Zur aktuellen Jahreszeit ein kleiner Ratgeber für all diejenigen, die auch im Winter nicht auf ihr Motorrad verzichten können oder wollen. Besonders den frisch gepackenen Motorradfahrern, die ihren ersten Winter vor sich haben und mit dem Gedanken spielen auch bei Temperaturen um 0°C ihren Hintern auf den Sattel zu schwingen, möchte ich ein paar Tipps auf den Weg geben und eigene Erfahrungen weitergeben.

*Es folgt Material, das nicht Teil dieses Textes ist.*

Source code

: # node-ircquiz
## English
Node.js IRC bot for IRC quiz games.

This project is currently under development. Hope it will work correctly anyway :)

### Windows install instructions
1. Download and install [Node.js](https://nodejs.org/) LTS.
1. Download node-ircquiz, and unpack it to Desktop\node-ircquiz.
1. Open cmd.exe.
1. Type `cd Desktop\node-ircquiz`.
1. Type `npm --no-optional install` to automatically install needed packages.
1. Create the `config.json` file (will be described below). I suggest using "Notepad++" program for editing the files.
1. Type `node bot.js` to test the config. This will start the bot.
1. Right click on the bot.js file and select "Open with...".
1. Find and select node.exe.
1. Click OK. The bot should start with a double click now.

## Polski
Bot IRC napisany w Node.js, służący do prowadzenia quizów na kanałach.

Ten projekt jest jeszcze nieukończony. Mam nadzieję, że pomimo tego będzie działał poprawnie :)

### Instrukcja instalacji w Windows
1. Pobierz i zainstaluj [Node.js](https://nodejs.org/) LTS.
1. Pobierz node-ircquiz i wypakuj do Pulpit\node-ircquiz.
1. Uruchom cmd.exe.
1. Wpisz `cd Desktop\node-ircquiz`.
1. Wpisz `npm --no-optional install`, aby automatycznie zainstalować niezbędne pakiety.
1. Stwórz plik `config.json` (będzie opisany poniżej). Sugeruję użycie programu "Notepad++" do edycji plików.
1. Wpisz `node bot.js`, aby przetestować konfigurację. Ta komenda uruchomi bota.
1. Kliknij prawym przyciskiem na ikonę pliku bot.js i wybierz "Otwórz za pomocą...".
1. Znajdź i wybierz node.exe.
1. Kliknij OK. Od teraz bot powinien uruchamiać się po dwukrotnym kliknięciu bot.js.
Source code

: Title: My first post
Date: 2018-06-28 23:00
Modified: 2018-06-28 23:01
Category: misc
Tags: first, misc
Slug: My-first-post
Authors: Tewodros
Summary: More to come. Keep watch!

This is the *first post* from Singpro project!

Im zusammenhang mit diesem Beitrag ist auch Rainers Ratgeber Herbstzeit = (Selbst-)Unfallzeit zu empfehlen. "Fahren im Winter" soll als Ergänzung für die eisigen Tage dienen und anhand von Videomaterial das ganze veranschaulichen. ;-)

Kleidung

Alles steht und fällt mit der richtigen Kleidung. So wie man sich vor einem möglichen Sturz mit Protektoren schützt, schützt man sich im Winter vor der Kälte. Diese ist bei winterlichen Temperaturen auf dem Motorrad nicht zu unterschätzen. Steifgefroren auf dem Sattel sitzen sinkt die Fähigkeit schnell zu reagieren. Darum empfehle ich als unterste Schicht Termounterwäsche. Die meisten Motorradjacken- und Hosen verfügen über ein herausnehmbarers Futter und eine wasserdichte Membran. Beides sollte verwendet werden um Wind und Kälte abzuhalten. Am Oberkörber sind mehrere Schichten nach dem Zwiebelprinzip ratsam. Einlegesohlen mit wärmereflektierender Schicht und Winterhandschuhe verstehen sich von selbst. Zusätzlich zu warmen Handschuhen empfehle ich eine Griffheizung. Für mein Kälteempfinden reicht das.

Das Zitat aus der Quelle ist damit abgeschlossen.